▶ [Exercise brief]
Look below for the line containing "- La longueur" and the line containing "l'unité** | **Nom de l'unité** |"; repeat exactly those two lines and all lines between them, and nothing else.
---------------
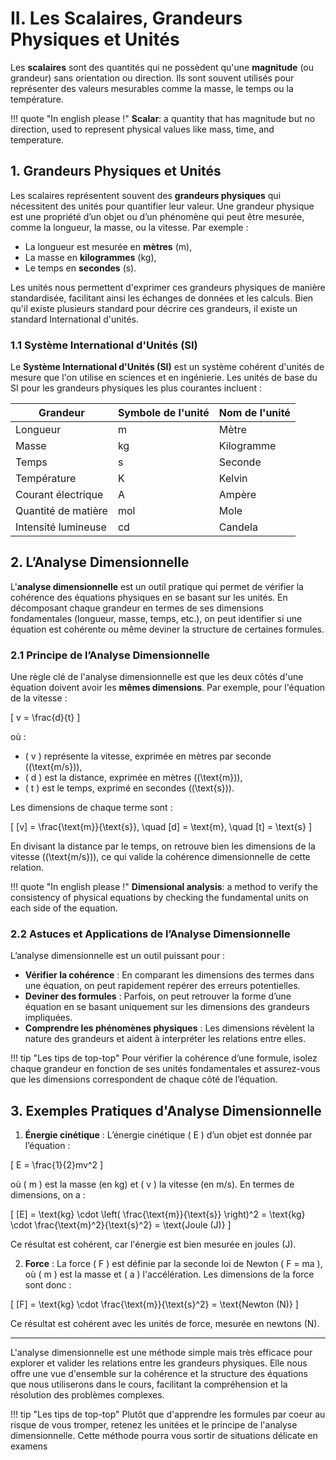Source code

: # II. Les Scalaires, Grandeurs Physiques et Unités

Les **scalaires** sont des quantités qui ne possèdent qu'une **magnitude** (ou grandeur) sans orientation ou direction. Ils sont souvent utilisés pour représenter des valeurs mesurables comme la masse, le temps ou la température.

!!! quote "In english please !"
    **Scalar**: a quantity that has magnitude but no direction, used to represent physical values like mass, time, and temperature.

## 1. Grandeurs Physiques et Unités

Les scalaires représentent souvent des **grandeurs physiques** qui nécessitent des unités pour quantifier leur valeur. Une grandeur physique est une propriété d’un objet ou d’un phénomène qui peut être mesurée, comme la longueur, la masse, ou la vitesse. Par exemple :

- La longueur est mesurée en **mètres** (m),
- La masse en **kilogrammes** (kg),
- Le temps en **secondes** (s).

Les unités nous permettent d'exprimer ces grandeurs physiques de manière standardisée, facilitant ainsi les échanges de données et les calculs. Bien qu'il existe plusieurs standard pour décrire ces grandeurs, il existe un standard International d'unités.

### 1.1 Système International d'Unités (SI)

Le **Système International d'Unités (SI)** est un système cohérent d'unités de mesure que l'on utilise en sciences et en ingénierie. Les unités de base du SI pour les grandeurs physiques les plus courantes incluent :

| **Grandeur**  | **Symbole de l'unité** | **Nom de l'unité** |
|---------------|-------------------------|---------------------|
| Longueur      | m                       | Mètre              |
| Masse         | kg                      | Kilogramme         |
| Temps         | s                       | Seconde            |
| Température   | K                       | Kelvin             |
| Courant électrique | A                 | Ampère             |
| Quantité de matière | mol              | Mole               |
| Intensité lumineuse | cd               | Candela            |

## 2. L’Analyse Dimensionnelle

L'**analyse dimensionnelle** est un outil pratique qui permet de vérifier la cohérence des équations physiques en se basant sur les unités. En décomposant chaque grandeur en termes de ses dimensions fondamentales (longueur, masse, temps, etc.), on peut identifier si une équation est cohérente ou même deviner la structure de certaines formules.

### 2.1 Principe de l’Analyse Dimensionnelle

Une règle clé de l'analyse dimensionnelle est que les deux côtés d'une équation doivent avoir les **mêmes dimensions**. Par exemple, pour l'équation de la vitesse :

\[
v = \frac{d}{t}
\]

où :

- \( v \) représente la vitesse, exprimée en mètres par seconde \((\text{m/s})\),
- \( d \) est la distance, exprimée en mètres \((\text{m})\),
- \( t \) est le temps, exprimé en secondes \((\text{s})\).

Les dimensions de chaque terme sont :

\[
[v] = \frac{\text{m}}{\text{s}}, \quad [d] = \text{m}, \quad [t] = \text{s}
\]

En divisant la distance par le temps, on retrouve bien les dimensions de la vitesse \((\text{m/s})\), ce qui valide la cohérence dimensionnelle de cette relation.

!!! quote "In english please !"
    **Dimensional analysis**: a method to verify the consistency of physical equations by checking the fundamental units on each side of the equation.

### 2.2 Astuces et Applications de l’Analyse Dimensionnelle

L’analyse dimensionnelle est un outil puissant pour :

- **Vérifier la cohérence** : En comparant les dimensions des termes dans une équation, on peut rapidement repérer des erreurs potentielles.
- **Deviner des formules** : Parfois, on peut retrouver la forme d’une équation en se basant uniquement sur les dimensions des grandeurs impliquées.
- **Comprendre les phénomènes physiques** : Les dimensions révèlent la nature des grandeurs et aident à interpréter les relations entre elles.

!!! tip "Les tips de top-top"
    Pour vérifier la cohérence d’une formule, isolez chaque grandeur en fonction de ses unités fondamentales et assurez-vous que les dimensions correspondent de chaque côté de l’équation.

## 3. Exemples Pratiques d'Analyse Dimensionnelle

1. **Énergie cinétique** : L’énergie cinétique \( E \) d’un objet est donnée par l’équation :

\[
E = \frac{1}{2}mv^2
\]

où \( m \) est la masse (en kg) et \( v \) la vitesse (en m/s). En termes de dimensions, on a :

\[
[E] = \text{kg} \cdot \left( \frac{\text{m}}{\text{s}} \right)^2 = \text{kg} \cdot \frac{\text{m}^2}{\text{s}^2} = \text{Joule (J)}
\]

Ce résultat est cohérent, car l'énergie est bien mesurée en joules (J).

2. **Force** : La force \( F \) est définie par la seconde loi de Newton \( F = ma \), où \( m \) est la masse et \( a \) l'accélération. Les dimensions de la force sont donc :

\[
[F] = \text{kg} \cdot \frac{\text{m}}{\text{s}^2} = \text{Newton (N)}
\]

Ce résultat est cohérent avec les unités de force, mesurée en newtons (N).

---

L'analyse dimensionnelle est une méthode simple mais très efficace pour explorer et valider les relations entre les grandeurs physiques. Elle nous offre une vue d'ensemble sur la cohérence et la structure des équations que nous utiliserons dans le cours, facilitant la compréhension et la résolution des problèmes complexes.

!!! tip "Les tips de top-top"
    Plutôt que d'apprendre les formules par coeur au risque de vous tromper, retenez les unitées et le principe de l'analyse dimensionnelle. Cette méthode pourra vous sortir de situations délicate en examens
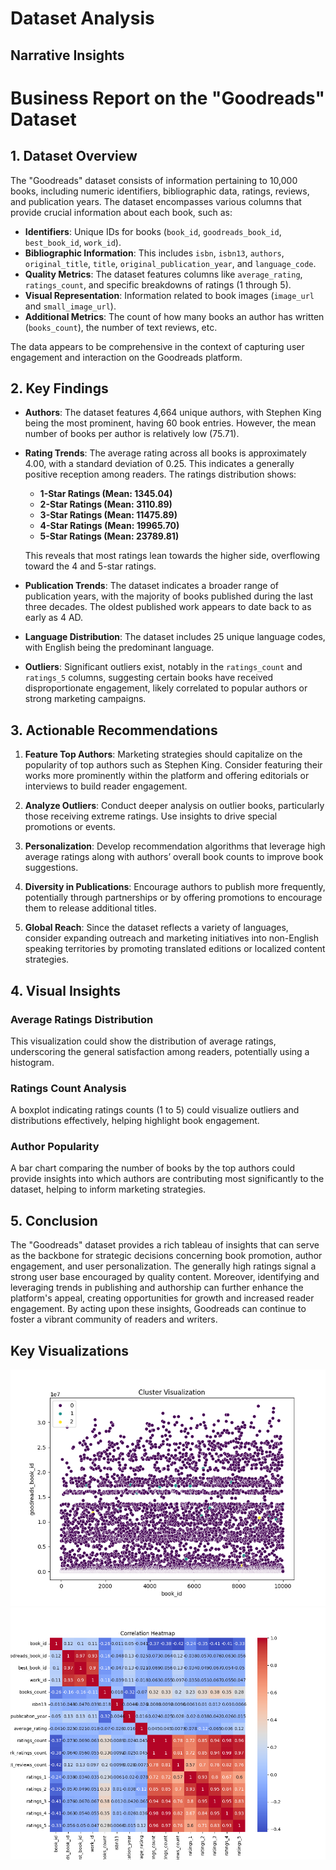 # Dataset Analysis

## Narrative Insights
# Business Report on the "Goodreads" Dataset

## 1. Dataset Overview

The "Goodreads" dataset consists of information pertaining to 10,000 books, including numeric identifiers, bibliographic data, ratings, reviews, and publication years. The dataset encompasses various columns that provide crucial information about each book, such as:

- **Identifiers**: Unique IDs for books (`book_id`, `goodreads_book_id`, `best_book_id`, `work_id`).
- **Bibliographic Information**: This includes `isbn`, `isbn13`, `authors`, `original_title`, `title`, `original_publication_year`, and `language_code`.
- **Quality Metrics**: The dataset features columns like `average_rating`, `ratings_count`, and specific breakdowns of ratings (1 through 5).
- **Visual Representation**: Information related to book images (`image_url` and `small_image_url`).
- **Additional Metrics**: The count of how many books an author has written (`books_count`), the number of text reviews, etc.

The data appears to be comprehensive in the context of capturing user engagement and interaction on the Goodreads platform.

## 2. Key Findings

- **Authors**: The dataset features 4,664 unique authors, with Stephen King being the most prominent, having 60 book entries. However, the mean number of books per author is relatively low (75.71).
  
- **Rating Trends**: The average rating across all books is approximately 4.00, with a standard deviation of 0.25. This indicates a generally positive reception among readers. The ratings distribution shows:
  - **1-Star Ratings (Mean: 1345.04)**
  - **2-Star Ratings (Mean: 3110.89)**
  - **3-Star Ratings (Mean: 11475.89)**
  - **4-Star Ratings (Mean: 19965.70)**
  - **5-Star Ratings (Mean: 23789.81)**

  This reveals that most ratings lean towards the higher side, overflowing toward the 4 and 5-star ratings.

- **Publication Trends**: The dataset indicates a broader range of publication years, with the majority of books published during the last three decades. The oldest published work appears to date back to as early as 4 AD.

- **Language Distribution**:  The dataset includes 25 unique language codes, with English being the predominant language.

- **Outliers**: Significant outliers exist, notably in the `ratings_count` and `ratings_5` columns, suggesting certain books have received disproportionate engagement, likely correlated to popular authors or strong marketing campaigns.

## 3. Actionable Recommendations

1. **Feature Top Authors**: Marketing strategies should capitalize on the popularity of top authors such as Stephen King. Consider featuring their works more prominently within the platform and offering editorials or interviews to build reader engagement.

2. **Analyze Outliers**: Conduct deeper analysis on outlier books, particularly those receiving extreme ratings. Use insights to drive special promotions or events.

3. **Personalization**: Develop recommendation algorithms that leverage high average ratings along with authors’ overall book counts to improve book suggestions.

4. **Diversity in Publications**: Encourage authors to publish more frequently, potentially through partnerships or by offering promotions to encourage them to release additional titles.

5. **Global Reach**: Since the dataset reflects a variety of languages, consider expanding outreach and marketing initiatives into non-English speaking territories by promoting translated editions or localized content strategies.

## 4. Visual Insights

### Average Ratings Distribution
This visualization could show the distribution of average ratings, underscoring the general satisfaction among readers, potentially using a histogram.

### Ratings Count Analysis
A boxplot indicating ratings counts (1 to 5) could visualize outliers and distributions effectively, helping highlight book engagement.

### Author Popularity
A bar chart comparing the number of books by the top authors could provide insights into which authors are contributing most significantly to the dataset, helping to inform marketing strategies.

## 5. Conclusion

The "Goodreads" dataset provides a rich tableau of insights that can serve as the backbone for strategic decisions concerning book promotion, author engagement, and user personalization. The generally high ratings signal a strong user base encouraged by quality content. Moreover, identifying and leveraging trends in publishing and authorship can further enhance the platform's appeal, creating opportunities for growth and increased reader engagement. By acting upon these insights, Goodreads can continue to foster a vibrant community of readers and writers.

## Key Visualizations
![cluster_visualization.png](cluster_visualization.png)
![correlation_heatmap.png](correlation_heatmap.png)
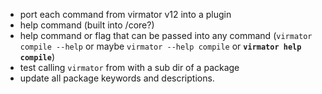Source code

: -   port each command from virmator v12 into a plugin
-   help command (built into /core?)
-   help command or flag that can be passed into any command (`virmator compile --help` or maybe `virmator --help compile` or **`virmator help compile`**)
-   test calling `virmator` from with a sub dir of a package
-   update all package keywords and descriptions.
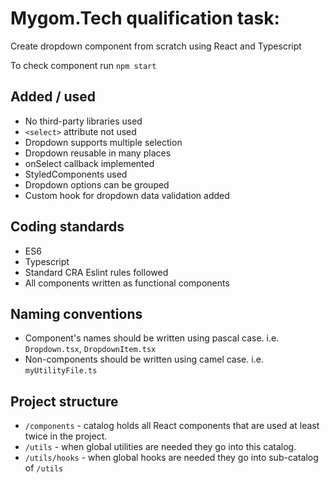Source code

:# Mygom.Tech qualification task:

Create dropdown component from scratch using React and Typescript

To check component run `npm start`

## Added / used
- No third-party libraries used
- `<select>` attribute not used
- Dropdown supports multiple selection
- Dropdown reusable in many places
- onSelect callback implemented
- StyledComponents used
- Dropdown options can be grouped
- Custom hook for dropdown data validation added

## Coding standards
- ES6
- Typescript
- Standard CRA Eslint rules followed
- All components written as functional components

## Naming conventions
- Component's names should be written using pascal case. i.e. `Dropdown.tsx`, `DropdownItem.tsx`
- Non-components should be written using camel case. i.e. `myUtilityFile.ts`

## Project structure
- `/components` - catalog holds all React components that are used at least twice in the project.
- `/utils` - when global utilities are needed they go into this catalog.
- `/utils/hooks` - when global hooks are needed they go into sub-catalog of `/utils`
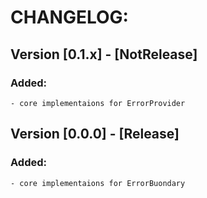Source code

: # CHANGELOG:

## Version [0.1.x] - [NotRelease]

### Added:
    - core implementaions for ErrorProvider


## Version [0.0.0] - [Release]

### Added:
    - core implementaions for ErrorBuondary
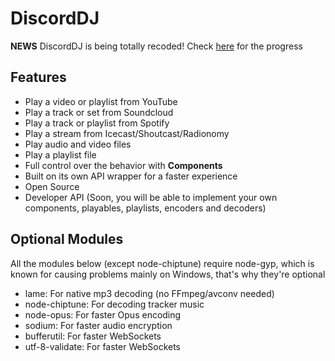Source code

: # DiscordDJ

**NEWS** DiscordDJ is being totally recoded! Check [here](https://github.com/Guichaguri/DiscordDJ/projects/1) for the progress

## Features
*   Play a video or playlist from YouTube
*   Play a track or set from Soundcloud
*   Play a track or playlist from Spotify
*   Play a stream from Icecast/Shoutcast/Radionomy
*   Play audio and video files
*   Play a playlist file
*   Full control over the behavior with **Components**
*   Built on its own API wrapper for a faster experience
*   Open Source
*   Developer API (Soon, you will be able to implement your own components, playables, playlists, encoders and decoders)

## Optional Modules
All the modules below (except node-chiptune) require node-gyp, which is known for causing problems mainly on Windows, that's why they're optional
*   lame: For native mp3 decoding (no FFmpeg/avconv needed)
*   node-chiptune: For decoding tracker music
*   node-opus: For faster Opus encoding
*   sodium: For faster audio encryption
*   bufferutil: For faster WebSockets
*   utf-8-validate: For faster WebSockets
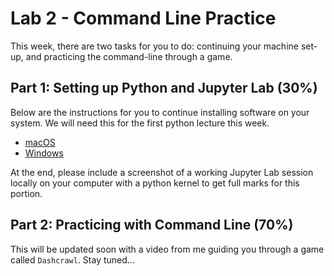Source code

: # Lab 2 - Command Line Practice

This week, there are two tasks for you to do: continuing your machine set-up, and practicing the command-line through a game. 

## Part 1: Setting up Python and Jupyter Lab (30%)

Below are the instructions for you to continue installing software on your system. We will need this for the first python lecture this week.

- [macOS](install_ds_stack_mac_part2.md)
- [Windows](install_ds_stack_windows_part2.md)

At the end, please include a screenshot of a working Jupyter Lab session locally on your computer with a python kernel to get full marks for this portion.

## Part 2: Practicing with Command Line (70%)

This will be updated soon with a video from me guiding you through a game called `Dashcrawl`.
Stay tuned...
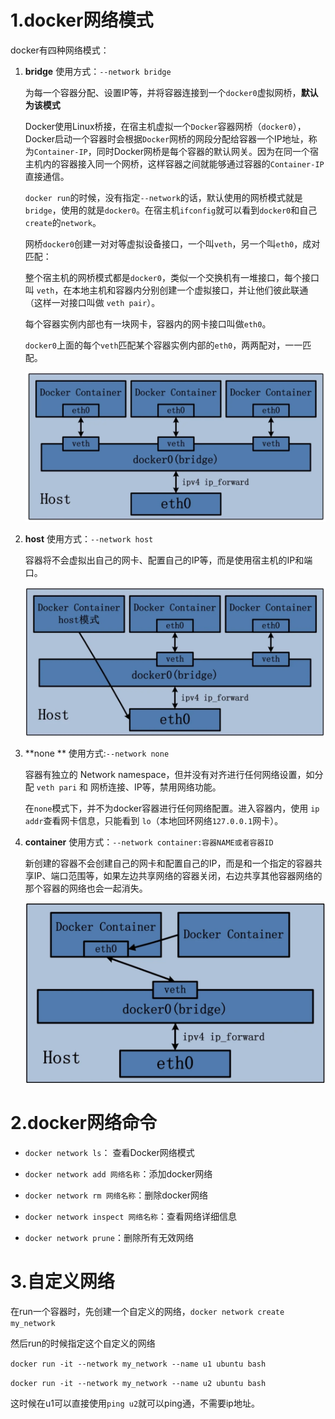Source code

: # 1.docker网络模式

docker有四种网络模式：

1. **bridge**  使用方式：`--network bridge`

    为每一个容器分配、设置IP等，并将容器连接到一个`docker0`虚拟网桥，**默认为该模式**

    Docker使用Linux桥接，在宿主机虚拟一个`Docker`容器网桥（`docker0`），Docker启动一个容器时会根据`Docker`网桥的网段分配给容器一个IP地址，称为`Container-IP`，同时Docker网桥是每个容器的默认网关。因为在同一个宿主机内的容器接入同一个网桥，这样容器之间就能够通过容器的`Container-IP`直接通信。

    `docker run`的时候，没有指定`--network`的话，默认使用的网桥模式就是`bridge`，使用的就是`docker0`。在宿主机`ifconfig`就可以看到`docker0`和自己`create`的`network`。

    网桥`docker0`创建一对对等虚拟设备接口，一个叫`veth`，另一个叫`eth0`，成对匹配：

    整个宿主机的网桥模式都是`docker0`，类似一个交换机有一堆接口，每个接口叫 `veth`，在本地主机和容器内分别创建一个虚拟接口，并让他们彼此联通（这样一对接口叫做 `veth pair`）。

    每个容器实例内部也有一块网卡，容器内的网卡接口叫做`eth0`。

    `docker0`上面的每个`veth`匹配某个容器实例内部的`eth0`，两两配对，一一匹配。

    <img src="images/image-20230318184133095.png" alt="image-20230318184133095" style="zoom:50%;" />

2. **host**  使用方式：`--network host`

    容器将不会虚拟出自己的网卡、配置自己的IP等，而是使用宿主机的IP和端口。

    <img src="images/image-20230318184204834.png" alt="image-20230318184204834" style="zoom:50%;" />

3. **none **  使用方式:`--network none`

    容器有独立的 Network namespace，但并没有对齐进行任何网络设置，如分配 `veth pari` 和 网桥连接、IP等，禁用网络功能。

    在`none`模式下，并不为docker容器进行任何网络配置。进入容器内，使用 `ip addr`查看网卡信息，只能看到 `lo`（本地回环网络`127.0.0.1`网卡）。

    

4. **container**  使用方式：`--network container:容器NAME或者容器ID`

    新创建的容器不会创建自己的网卡和配置自己的IP，而是和一个指定的容器共享IP、端口范围等，如果左边共享网络的容器关闭，右边共享其他容器网络的那个容器的网络也会一起消失。

    <img src="images/image-20230318184322305.png" alt="image-20230318184322305" style="zoom:50%;" />

# 2.docker网络命令

- `docker network ls`： 查看Docker网络模式

- `docker network add 网络名称`：添加docker网络

- `docker network rm 网络名称`：删除docker网络

- `docker network inspect 网络名称`：查看网络详细信息

- `docker network prune`：删除所有无效网络

    

# 3.自定义网络

在run一个容器时，先创建一个自定义的网络，`docker network create my_network`

然后run的时候指定这个自定义的网络

`docker run -it --network my_network --name u1 ubuntu bash`

`docker run -it --network my_network --name u2 ubuntu bash`

这时候在u1可以直接使用`ping u2`就可以ping通，不需要ip地址。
---------------
▶ [Reply to the task]
- La longueur est mesurée en **mètres** (m),
- La masse en **kilogrammes** (kg),
- Le temps en **secondes** (s).

Les unités nous permettent d'exprimer ces grandeurs physiques de manière standardisée, facilitant ainsi les échanges de données et les calculs. Bien qu'il existe plusieurs standard pour décrire ces grandeurs, il existe un standard International d'unités.

### 1.1 Système International d'Unités (SI)

Le **Système International d'Unités (SI)** est un système cohérent d'unités de mesure que l'on utilise en sciences et en ingénierie. Les unités de base du SI pour les grandeurs physiques les plus courantes incluent :

| **Grandeur**  | **Symbole de l'unité** | **Nom de l'unité** |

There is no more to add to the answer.